American Psycho: Mary Harron's Misunderstood Masterpiece

In Episode 2 of Only On Video, I dig into Mary Harron’s most famous film: American Psycho. This is one of my all-time favorites—not because it’s “fun,” but because it’s brutally precise: it’s a horror film, a pitch-black comedy, and a cultural critique masquerading as a slasher...
And it’s still being argued about 25 years later.
You start in a recognizable world of 1980s Wall Street excess, then you realize you’re trapped inside Patrick Bateman’s performance of humanity. By the end, you’re left with a question the film refuses to settle: did any of this happen, and does it even matter if it didn’t?
In This Episode
Context: Release, Era, and Why It Hit
- Premiered at Sundance (January 2000), theatrical release (April 2000), and why early reviews were mixed
- Set in 1987 Manhattan at peak Reagan-era yuppie greed, but released at the tail end of the 1990s boom
- How the film became a cult object: business cards, Huey Lewis, skincare routine, “videotapes”
- Why the satire still lands—and why it’s also frequently misunderstood
From Bret Easton Ellis Novel to Harron’s Film
- The book’s notoriety and cultural controversy
- How Harron and co-writer Guinevere Turner made a version that’s not “violence as entertainment”

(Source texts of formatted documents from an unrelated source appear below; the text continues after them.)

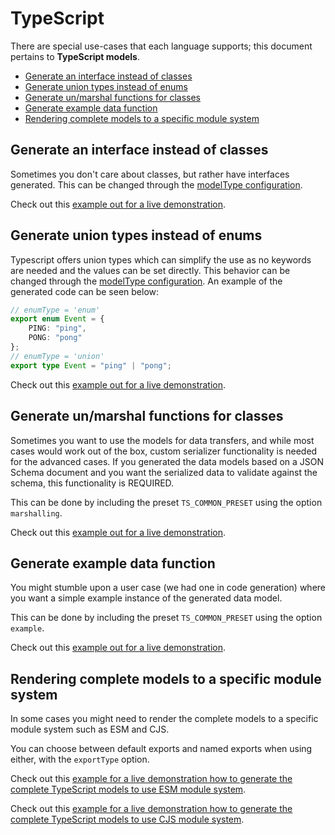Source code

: # TypeScript

There are special use-cases that each language supports; this document pertains to **TypeScript models**.

<!-- toc is generated with GitHub Actions do not remove toc markers -->

<!-- toc -->

- [Generate an interface instead of classes](#generate-an-interface-instead-of-classes)
- [Generate union types instead of enums](#generate-union-types-instead-of-enums)
- [Generate un/marshal functions for classes](#generate-unmarshal-functions-for-classes)
- [Generate example data function](#generate-example-data-function)
- [Rendering complete models to a specific module system](#rendering-complete-models-to-a-specific-module-system)

<!-- tocstop -->

## Generate an interface instead of classes

Sometimes you don't care about classes, but rather have interfaces generated. This can be changed through the [modelType configuration](https://github.com/asyncapi/modelina/blob/master/docs/generators.md#typescript).

Check out this [example out for a live demonstration](../../examples/typescript-interface).

## Generate union types instead of enums

Typescript offers union types which can simplify the use as no keywords are needed and the values can be set directly. This behavior can be changed through the [modelType configuration](https://github.com/asyncapi/modelina/blob/master/docs/generators.md#typescript). An example of the generated code can be seen below:

```ts
// enumType = 'enum'
export enum Event = {
    PING: "ping",
    PONG: "pong"
};
// enumType = 'union'
export type Event = "ping" | "pong";
```

Check out this [example out for a live demonstration](../../examples/typescript-enum-type).

## Generate un/marshal functions for classes

Sometimes you want to use the models for data transfers, and while most cases would work out of the box, custom serializer functionality is needed for the advanced cases. If you generated the data models based on a JSON Schema document and you want the serialized data to validate against the schema, this functionality is REQUIRED.

This can be done by including the preset `TS_COMMON_PRESET` using the option `marshalling`.

Check out this [example out for a live demonstration](../../examples/typescript-generate-marshalling).

## Generate example data function

You might stumble upon a user case (we had one in code generation) where you want a simple example instance of the generated data model.

This can be done by including the preset `TS_COMMON_PRESET` using the option `example`.

Check out this [example out for a live demonstration](../../examples/typescript-generate-example).


## Rendering complete models to a specific module system
In some cases you might need to render the complete models to a specific module system such as ESM and CJS.

You can choose between default exports and named exports when using either, with the `exportType` option.

Check out this [example for a live demonstration how to generate the complete TypeScript models to use ESM module system](../../examples/typescript-use-esm).

Check out this [example for a live demonstration how to generate the complete TypeScript models to use CJS module system](../../examples/typescript-use-cjs).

- Why implication, aftermath, and ambiguity are the point
- How the movie blends genres (satire, horror, thriller, fever dream) and why that’s both its strength and a barrier for some viewers
Director’s Context: The Casting Battle and the Movie We Almost Got
- Harron’s insistence on Christian Bale before he was a household name
- The studio’s push for Leonardo DiCaprio and the brief “what if” of Oliver Stone directing
- Why getting Harron back in the chair mattered for the film’s tone and meaning
Why This Film Matters to Me
- The movie that helped me see film as literature
- Rewatchability: even after multiple viewings, small details keep deepening the world
- The feeling it leaves you with: “Wait… what just happened?” as the movie shifts from literal to metaphor
Cast & Crew Breakdown
Behind the Camera
- Mary Harron’s second feature and a major leap in confidence, budget, and cultural volatility
- Guinevere Turner’s co-writing and the film’s sharp grasp of gender, power, and image
- Cinematography by Andrzej Sekuła (Reservoir Dogs, Pulp Fiction) and how this New York feels bigger and more alive than I Shot Andy Warhol
- John Cale’s score versus the aggressively bright pop needle drops (Huey Lewis, Whitney Houston, Phil Collins) that turn Bateman’s monologues into satire
In Front of the Camera
- Christian Bale as Patrick Bateman: meticulous, terrifying, funny, and deeply performative
- Willem Dafoe as Detective Kimball: the perfect unreadable foil
- Reese Witherspoon as Evelyn: vapid image management as a mirror of Bateman
- Jared Leto as Paul Allen: envy made flesh, and an easy target for Bateman’s status panic
- Theroux/Lucas/Ross as the blur of interchangeable suits (intentional, but still one of my only “meh” spots)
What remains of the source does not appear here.